Please look for the string "https" below and report every line in which it occurs.

··· GIVEN DATA

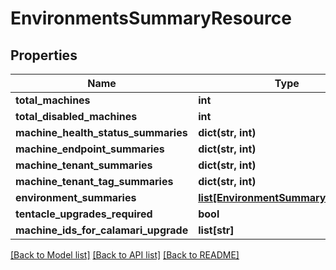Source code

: # EnvironmentsSummaryResource

## Properties
Name | Type | Description | Notes
------------ | ------------- | ------------- | -------------
**total_machines** | **int** |  | [optional] 
**total_disabled_machines** | **int** |  | [optional] 
**machine_health_status_summaries** | **dict(str, int)** |  | [optional] 
**machine_endpoint_summaries** | **dict(str, int)** |  | [optional] 
**machine_tenant_summaries** | **dict(str, int)** |  | [optional] 
**machine_tenant_tag_summaries** | **dict(str, int)** |  | [optional] 
**environment_summaries** | [**list[EnvironmentSummaryResource]**](EnvironmentSummaryResource.md) |  | [optional] 
**tentacle_upgrades_required** | **bool** |  | [optional] 
**machine_ids_for_calamari_upgrade** | **list[str]** |  | [optional] 

[[Back to Model list]](../README.md#documentation-for-models) [[Back to API list]](../README.md#documentation-for-api-endpoints) [[Back to README]](../README.md)

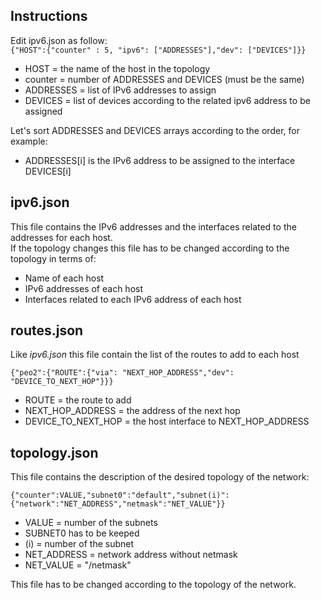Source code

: ## Instructions

Edit ipv6.json as follow:  
`{"HOST":{"counter" : 5, "ipv6": ["ADDRESSES"],"dev": ["DEVICES"]}}`  

 - HOST = the name of the host in the topology  
 - counter = number of ADDRESSES and DEVICES (must be the same)  
 - ADDRESSES = list of IPv6 addresses to assign  
 - DEVICES = list of devices according to the related ipv6 address to be assigned  

Let's sort ADDRESSES and DEVICES arrays according to the order, for example:  
 - ADDRESSES[i] is the IPv6 address to be assigned to the interface DEVICES[i] 
 
## ipv6.json
This file contains the IPv6 addresses and the interfaces related to the addresses for each host.  
If the topology changes this file has to be changed according to the topology in terms of:  
 - Name of each host
 - IPv6 addresses of each host
 - Interfaces related to each IPv6 address of each host
 
## routes.json
Like _ipv6.json_ this file contain the list of the routes to add to each host

`{"peo2":{"ROUTE":{"via": "NEXT_HOP_ADDRESS","dev": "DEVICE_TO_NEXT_HOP"}}}`  
 - ROUTE = the route to add  
 - NEXT_HOP_ADDRESS = the address of the next hop
 - DEVICE_TO_NEXT_HOP = the host interface to NEXT_HOP_ADDRESS

 ## topology.json
This file contains the description of the desired topology of the network:

`{"counter":VALUE,"subnet0":"default","subnet(i)":{"network":"NET_ADDRESS","netmask":"NET_VALUE"}}`

 - VALUE = number of the subnets  
 - SUBNET0 has to be keeped  
 - (i) = number of the subnet  
 - NET_ADDRESS = network address without netmask  
 - NET_VALUE = "/netmask"

This file has to be changed according to the topology of the network.
 
 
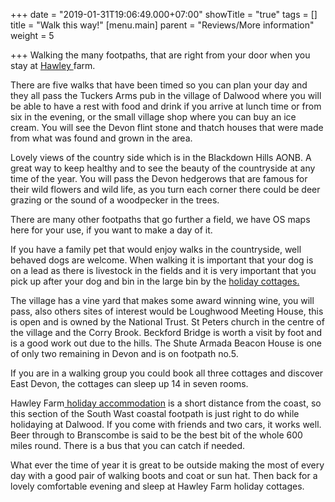 +++
date = "2019-01-31T19:06:49.000+07:00"
showTitle = "true"
tags = []
title = "Walk this way!"
[menu.main]
parent = "Reviews/More information"
weight = 5

+++
Walking the many footpaths, that are right from your door when you stay at [Hawley ](https://www.hawleyfarm.co.uk/accommodation/ciderpress/ "accommodation")farm.

There are five walks that have been  timed so you can plan your day and they all pass the Tuckers Arms pub in the village of Dalwood where you will be able to have a rest with food and drink if you arrive at lunch time or from six in the evening, or the small village shop where you can buy an ice cream. You will see the Devon flint stone and thatch houses that were made from what was found and grown in the area.

Lovely views of the country side which is in the Blackdown Hills AONB.  A great way to keep healthy and to see the beauty of the countryside at any time of the year. You will pass the Devon hedgerows that are famous for their wild flowers and wild life, as you turn each corner there could be deer grazing or the sound of a woodpecker in the trees.

There are many other footpaths that go further a field, we have OS maps here for your use, if you want to make a day of it.

If you have a family pet that would enjoy walks in the countryside, well behaved dogs are welcome. When walking it is important that your dog is on a lead as there is livestock in the fields and it is very important that you pick up after your dog and bin in the large bin by the [holiday cottages.](https://www.hawleyfarm.co.uk/accommodation/wagonhouse/ "accommodation")

The village has a vine yard that makes some award winning wine, you will pass, also others sites of interest would be Loughwood Meeting House, this is open and is owned by the National Trust. St Peters church in the centre of the village and the Corry Brook. Beckford Bridge is worth a visit by foot and is a good work out due to the hills. The Shute Armada Beacon House is one of only two remaining in Devon and is on footpath no.5.

If you are in a walking group you could book all three cottages and discover East Devon, the cottages can sleep up 14 in seven rooms.

Hawley Farm[ holiday accommodation](https://www.hawleyfarm.co.uk/accommodation/stables/ "Accommodation") is a short distance from the coast, so this section of  the South Wast coastal footpath is just right to do while holidaying at Dalwood. If you come with friends and two cars, it works well. Beer through to Branscombe is said to be the best bit of the whole 600 miles round. There is a bus that you can catch if needed.

What ever the time of year it is great to be outside making the most of every day with a good pair of walking boots and coat or sun hat. Then back for a lovely comfortable evening and sleep at Hawley Farm holiday cottages.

······

* **FINISHED EXERCISE**:
Walking the many footpaths, that are right from your door when you stay at [Hawley ](https://www.hawleyfarm.co.uk/accommodation/ciderpress/ "accommodation")farm.
If you have a family pet that would enjoy walks in the countryside, well behaved dogs are welcome. When walking it is important that your dog is on a lead as there is livestock in the fields and it is very important that you pick up after your dog and bin in the large bin by the [holiday cottages.](https://www.hawleyfarm.co.uk/accommodation/wagonhouse/ "accommodation")
Hawley Farm[ holiday accommodation](https://www.hawleyfarm.co.uk/accommodation/stables/ "Accommodation") is a short distance from the coast, so this section of  the South Wast coastal footpath is just right to do while holidaying at Dalwood. If you come with friends and two cars, it works well. Beer through to Branscombe is said to be the best bit of the whole 600 miles round. There is a bus that you can catch if needed.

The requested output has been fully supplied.